Claim 2: $g$ is right-continuous. Let $x_{0}\in[a,b]$ be arbitrary. If $x_{0}=b$, $g$ is automatically right-continuous at $x_{0}$. Suppose that $x_{0}<b$. Let $\varepsilon>0$ be arbitrary, then there exists $\delta>0$ such that $\left|f(t)-g(x_{0})\right|<\varepsilon$ whenever $t\in(x_{0},x_{0}+\delta)$. Let $x_{1}\in(x_{0},x_{0}+\delta)$ be arbitrary. For any $t\in(x_{1},x_{0}+\delta)$, we still have $\left|f(t)-g(x_{0})\right|<\varepsilon$. Now, leting $t\rightarrow x_{1}+$, then we obtain $\left|g(x_{1})-g(x_{0})\right|\leq\varepsilon$. This shows that $g$ is right-continuous at $x_{0}$.

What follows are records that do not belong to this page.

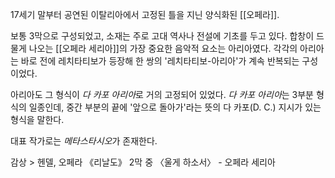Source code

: 17세기 말부터 공연된 이탈리아에서 고정된 틀을 지닌 양식화된 [[오페라]].

보통 3막으로 구성되었고, 소재는 주로 고대 역사나 전설에 기초를 두고 있다. 합창이 드물게 나오는 [[오페라 세리아]]의 가장 중요한 음악적 요소는 아리아였다. 각각의 아리아는 바로 전에 레치타티보가 등장해 한 쌍의 '레치타티보-아리아'가 계속 반복되는 구성이었다.

아리아도 그 형식이 *다 카포 아리아*로 거의 고정되어 있었다. *다 카포 아리아*는 3부분 형식의 일종인데, 중간 부분의 끝에 '앞으로 돌아가'라는 뜻의 다 카포(D. C.) 지시가 있는 형식을 말한다. 

대표 작가로는 *메타스타시오*가 존재한다. 

감상 > 헨델, 오페라 《리날도》 2막 중 〈울게 하소서〉 - 오페라 세리아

For the general case that $f$ is of bounded variation, we write $f=f_{1}-f_{2}$ for some increasing functions $f_{1},f_{2}$ defined on $[a,b]$. Define $g_{1}(x)=f_{1}(x+)$ and $g_{2}(x)=f_{2}(x+)$. By the above discussion, $g_{1},g_{2}$ are increasing and right-continuous. Moreover, for $x\in[a,b)$, $g(x)=\lim_{t\rightarrow x+}\left[f_{1}(t)-f_{2}(t)\right]=\lim_{t\rightarrow x+}f_{1}(t)-\lim_{t\rightarrow x+}f_{2}(t)=g_{1}(x)-g_{2}(x)$. That is, $g=g_{1}-g_{2}$, the difference of two right-continuous functions, so $g$ is also right-continuous.